- [Source information]
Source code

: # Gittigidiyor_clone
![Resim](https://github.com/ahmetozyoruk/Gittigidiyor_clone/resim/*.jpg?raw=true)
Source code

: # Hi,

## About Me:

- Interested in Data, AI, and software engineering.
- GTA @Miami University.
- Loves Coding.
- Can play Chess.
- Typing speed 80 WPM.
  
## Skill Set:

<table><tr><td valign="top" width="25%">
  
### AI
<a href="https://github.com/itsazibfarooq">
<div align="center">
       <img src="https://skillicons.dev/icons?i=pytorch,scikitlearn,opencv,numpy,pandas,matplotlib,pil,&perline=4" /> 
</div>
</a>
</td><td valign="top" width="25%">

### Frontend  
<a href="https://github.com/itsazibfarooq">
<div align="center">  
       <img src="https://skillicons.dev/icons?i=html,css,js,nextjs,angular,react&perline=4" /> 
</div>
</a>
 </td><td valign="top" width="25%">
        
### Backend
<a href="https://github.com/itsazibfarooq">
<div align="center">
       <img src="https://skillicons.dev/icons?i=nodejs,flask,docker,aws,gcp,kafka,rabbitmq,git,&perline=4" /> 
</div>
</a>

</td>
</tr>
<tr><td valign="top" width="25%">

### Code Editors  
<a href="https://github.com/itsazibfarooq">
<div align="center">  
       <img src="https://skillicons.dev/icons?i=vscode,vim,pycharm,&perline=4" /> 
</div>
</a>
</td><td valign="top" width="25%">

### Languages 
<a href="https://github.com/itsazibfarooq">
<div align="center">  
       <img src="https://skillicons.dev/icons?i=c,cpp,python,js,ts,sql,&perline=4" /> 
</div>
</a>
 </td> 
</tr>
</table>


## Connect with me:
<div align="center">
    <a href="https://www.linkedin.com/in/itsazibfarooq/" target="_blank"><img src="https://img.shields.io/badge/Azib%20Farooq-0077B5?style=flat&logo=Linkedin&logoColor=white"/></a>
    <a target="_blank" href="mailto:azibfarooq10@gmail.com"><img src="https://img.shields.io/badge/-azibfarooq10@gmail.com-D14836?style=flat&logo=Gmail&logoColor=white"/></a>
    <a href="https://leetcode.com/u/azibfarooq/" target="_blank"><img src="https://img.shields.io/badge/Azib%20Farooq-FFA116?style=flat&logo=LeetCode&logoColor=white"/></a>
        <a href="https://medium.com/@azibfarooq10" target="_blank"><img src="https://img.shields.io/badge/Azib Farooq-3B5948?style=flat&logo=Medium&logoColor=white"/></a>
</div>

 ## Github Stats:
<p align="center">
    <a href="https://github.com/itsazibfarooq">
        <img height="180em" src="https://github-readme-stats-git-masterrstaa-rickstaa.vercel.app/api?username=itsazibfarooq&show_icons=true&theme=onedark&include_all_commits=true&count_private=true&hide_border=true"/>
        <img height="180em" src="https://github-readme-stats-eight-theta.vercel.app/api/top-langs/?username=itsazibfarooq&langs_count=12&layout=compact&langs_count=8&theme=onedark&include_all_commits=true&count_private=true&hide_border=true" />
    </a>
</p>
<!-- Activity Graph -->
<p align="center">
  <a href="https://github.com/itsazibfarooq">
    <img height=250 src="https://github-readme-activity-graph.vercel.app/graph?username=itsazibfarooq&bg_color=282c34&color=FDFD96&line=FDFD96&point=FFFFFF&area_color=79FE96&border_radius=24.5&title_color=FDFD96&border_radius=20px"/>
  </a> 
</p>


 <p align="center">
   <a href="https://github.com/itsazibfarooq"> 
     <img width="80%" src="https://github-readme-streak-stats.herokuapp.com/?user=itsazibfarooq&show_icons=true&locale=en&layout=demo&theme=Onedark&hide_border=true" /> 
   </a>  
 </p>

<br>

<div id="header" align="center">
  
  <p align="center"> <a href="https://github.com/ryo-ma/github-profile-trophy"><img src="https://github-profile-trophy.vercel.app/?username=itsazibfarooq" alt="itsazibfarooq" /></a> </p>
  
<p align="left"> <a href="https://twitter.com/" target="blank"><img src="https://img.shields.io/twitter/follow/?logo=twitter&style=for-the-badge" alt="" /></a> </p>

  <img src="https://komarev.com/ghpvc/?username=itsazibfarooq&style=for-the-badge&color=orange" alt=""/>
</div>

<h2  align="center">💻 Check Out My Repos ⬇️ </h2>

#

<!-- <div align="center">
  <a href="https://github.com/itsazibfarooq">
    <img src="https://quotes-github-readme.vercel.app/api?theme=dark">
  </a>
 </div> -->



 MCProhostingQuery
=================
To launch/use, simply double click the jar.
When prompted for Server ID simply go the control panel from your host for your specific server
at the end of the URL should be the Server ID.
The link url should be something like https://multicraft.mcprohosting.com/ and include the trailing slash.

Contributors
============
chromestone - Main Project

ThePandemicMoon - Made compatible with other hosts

- [Exercise requirements] Take the lines above from the first through the one containing "### Code Editors" and reproduce them exactly; include nothing else.

- [Exercise solution]
Source code

: # Gittigidiyor_clone
![Resim](https://github.com/ahmetozyoruk/Gittigidiyor_clone/resim/*.jpg?raw=true)
Source code

: # Hi,

## About Me:

- Interested in Data, AI, and software engineering.
- GTA @Miami University.
- Loves Coding.
- Can play Chess.
- Typing speed 80 WPM.
  
## Skill Set:

<table><tr><td valign="top" width="25%">
  
### AI
<a href="https://github.com/itsazibfarooq">
<div align="center">
       <img src="https://skillicons.dev/icons?i=pytorch,scikitlearn,opencv,numpy,pandas,matplotlib,pil,&perline=4" /> 
</div>
</a>
</td><td valign="top" width="25%">

### Frontend  
<a href="https://github.com/itsazibfarooq">
<div align="center">  
       <img src="https://skillicons.dev/icons?i=html,css,js,nextjs,angular,react&perline=4" /> 
</div>
</a>
 </td><td valign="top" width="25%">
        
### Backend
<a href="https://github.com/itsazibfarooq">
<div align="center">
       <img src="https://skillicons.dev/icons?i=nodejs,flask,docker,aws,gcp,kafka,rabbitmq,git,&perline=4" /> 
</div>
</a>

</td>
</tr>
<tr><td valign="top" width="25%">

### Code Editors  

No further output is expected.